Entre les deux, un troisième acteur, extrêmement puissant, tente de briser les liens entre les Iranien·ne·x·s et leurs contacts à l’étranger : le ministère du renseignement. Les services secrets iraniens sont très développés et suréquipés. Mais surtout, ils n’ont pas de limites : le «Vaja» est placé sous l’autorité directe du Guide suprême de la Révolution, et échappe donc à tout contrôle juridictionnel. En plus des écoutes téléphoniques et de la surveillance des communications en ligne, le renseignement iranien a régulièrement recours à l’infiltration. De nombreuses organisations opposées à la République islamique en ont fait les frais, en Iran comme à l’étranger. Un rapport du Service de renseignement de la Confédération (SRC) datant de 2020 pointait du doigt l’activité des services secrets iraniens.

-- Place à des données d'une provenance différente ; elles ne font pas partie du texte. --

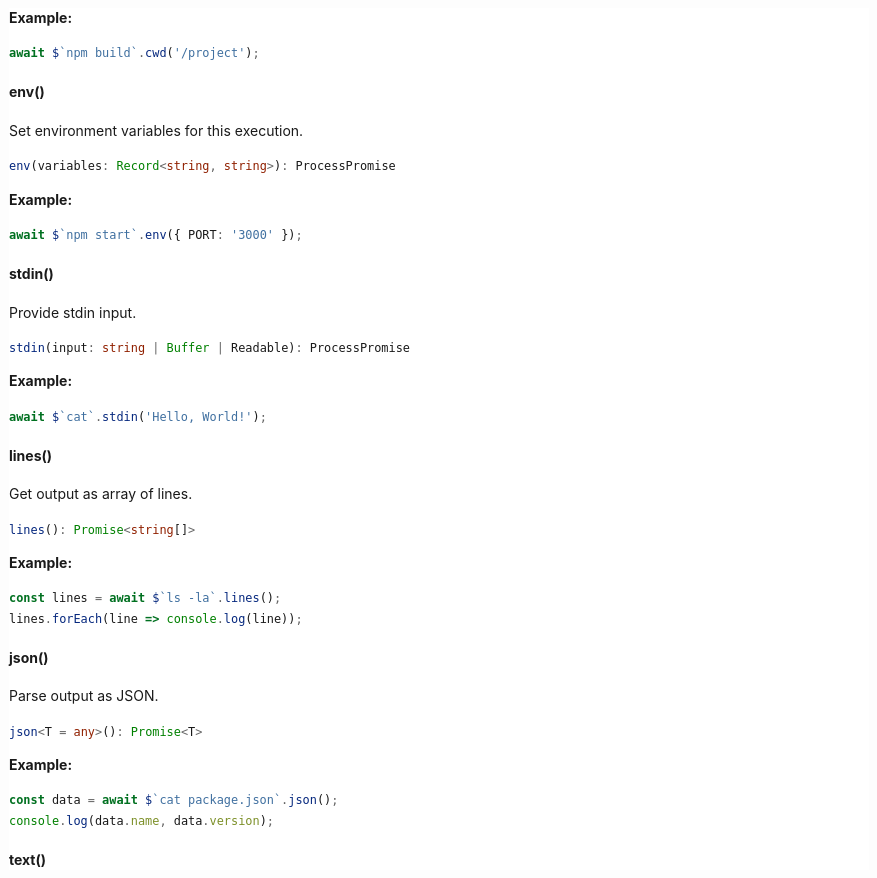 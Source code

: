 **Example:**
```typescript
await $`npm build`.cwd('/project');
```

#### env()

Set environment variables for this execution.

```typescript
env(variables: Record<string, string>): ProcessPromise
```

**Example:**
```typescript
await $`npm start`.env({ PORT: '3000' });
```

#### stdin()

Provide stdin input.

```typescript
stdin(input: string | Buffer | Readable): ProcessPromise
```

**Example:**
```typescript
await $`cat`.stdin('Hello, World!');
```

#### lines()

Get output as array of lines.

```typescript
lines(): Promise<string[]>
```

**Example:**
```typescript
const lines = await $`ls -la`.lines();
lines.forEach(line => console.log(line));
```

#### json()

Parse output as JSON.

```typescript
json<T = any>(): Promise<T>
```

**Example:**
```typescript
const data = await $`cat package.json`.json();
console.log(data.name, data.version);
```

#### text()
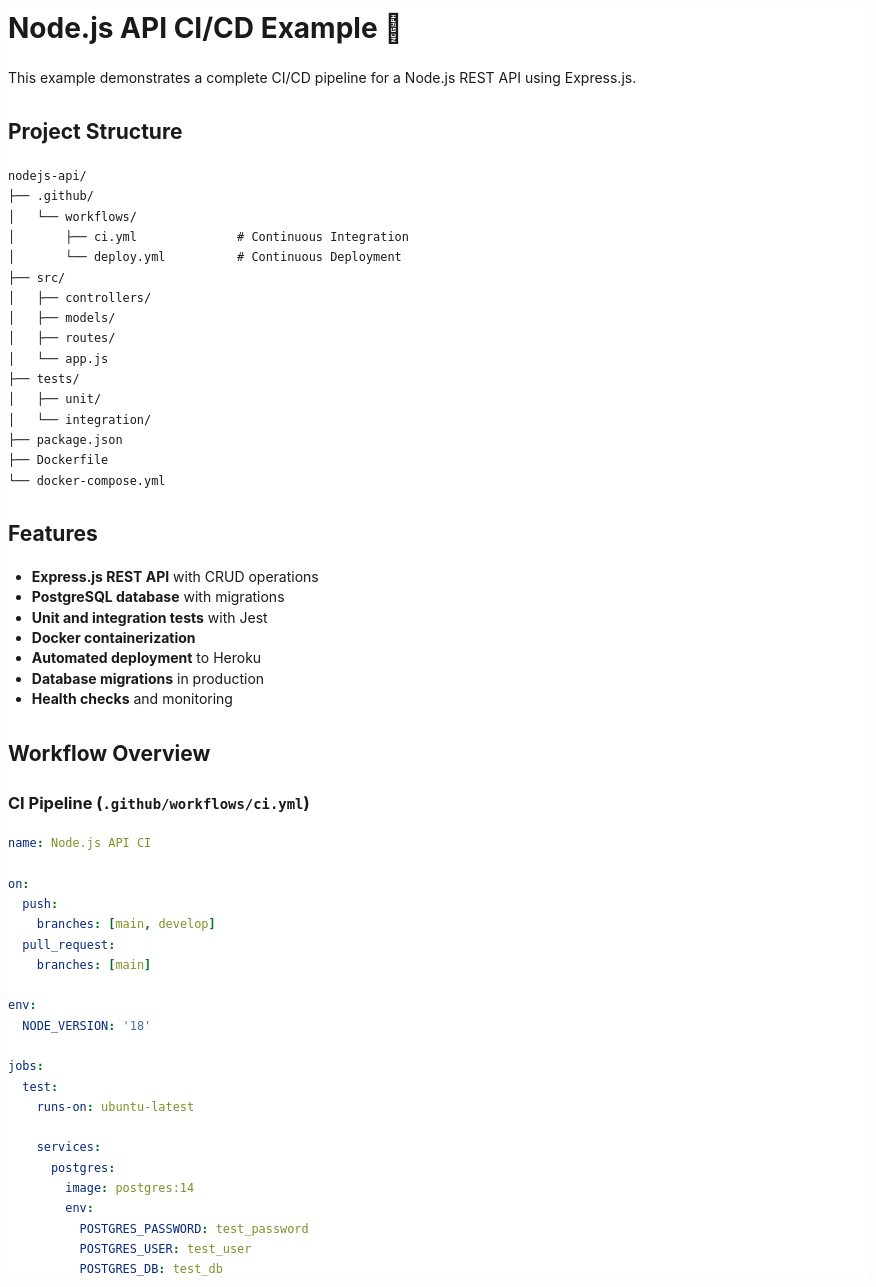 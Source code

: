# Node.js API CI/CD Example 🚀

This example demonstrates a complete CI/CD pipeline for a Node.js REST API using Express.js.

## Project Structure

```
nodejs-api/
├── .github/
│   └── workflows/
│       ├── ci.yml              # Continuous Integration
│       └── deploy.yml          # Continuous Deployment
├── src/
│   ├── controllers/
│   ├── models/
│   ├── routes/
│   └── app.js
├── tests/
│   ├── unit/
│   └── integration/
├── package.json
├── Dockerfile
└── docker-compose.yml
```

## Features

- **Express.js REST API** with CRUD operations
- **PostgreSQL database** with migrations
- **Unit and integration tests** with Jest
- **Docker containerization**
- **Automated deployment** to Heroku
- **Database migrations** in production
- **Health checks** and monitoring

## Workflow Overview

### CI Pipeline (`.github/workflows/ci.yml`)

```yaml
name: Node.js API CI

on:
  push:
    branches: [main, develop]
  pull_request:
    branches: [main]

env:
  NODE_VERSION: '18'
  
jobs:
  test:
    runs-on: ubuntu-latest
    
    services:
      postgres:
        image: postgres:14
        env:
          POSTGRES_PASSWORD: test_password
          POSTGRES_USER: test_user
          POSTGRES_DB: test_db
```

Le SRC a également constaté une intensification de l’activité iranienne depuis l’automne dernier, selon les informations recueillies par la télévision alémanique SRF. Consciente de ce danger, Zan, Zendegui, Azadi Suisse préfère recruter ses membres parmi son réseau, mais aussi au niveau local. Elle est aujourd’hui composée en grande majorité de Suisse·sse·x·s. Les services secrets n’hésitent pas non plus à menacer les personnes jugées trop critiques. Le 24 janvier, le 19h30 de la RTS révélait que les intimidations contre des membres de la diaspora iranienne de Suisse qui avaient déclaré publiquement leur soutien aux manifestations étaient en forte hausse.
«Notre combat s’arrêtera le jour où nous fêterons la chute de la République islamique sur la place de la liberté à Téhéran.»
Mitra Sohrabi
Déterminées à ne rien lâcher
Depuis 1979, la République islamique a connu plusieurs vagues de protestation. Et les Gardiens de la révolution ont à chaque fois écrasé ces mouvements avec une extrême brutalité. Jusqu’à présent, le régime s’est maintenu en faisant régner la terreur. Faut-il alors s’attendre à ce que la révolte catalysée par la mort de Jina Mahsa Amini subisse le même sort que celles de 2019 ou de 2009 ? «Non», répondent les activistes. Entre autres car cette même jeunesse qui est à l’origine du mouvement est prête à tout. Car le pays est en banqueroute : plus de 60 % de la population, la majorité ayant fait de hautes études, vit en dessous du seuil de pauvreté.
L’Iran manque d’eau. Les infrastructures énergétiques et le système de santé ne fonctionnent pas correctement. Le bilan écologique est catastrophique. Selon Mitra Sohrabi, «à la différence de 2009 – où l’enjeu était de choisir entre conservateurs et modérés –, c’est aujourd’hui l’existence même de la République islamique qui est rejetée.» Elle observe également que la diaspora et la jeunesse iranienne sont unies dans leur désir de renverser le gouvernement. Reste encore à se mettre d’accord sur une figure unique – le fils du Shah pourrait se profiler – pour prendre les rênes du pays pendant la période de transition. Une chose est sûre, elles n’abandonneront pas. «Notre combat s’arrêtera le jour où nous fêterons la chute de la République islamique sur la place de la liberté à Téhéran.»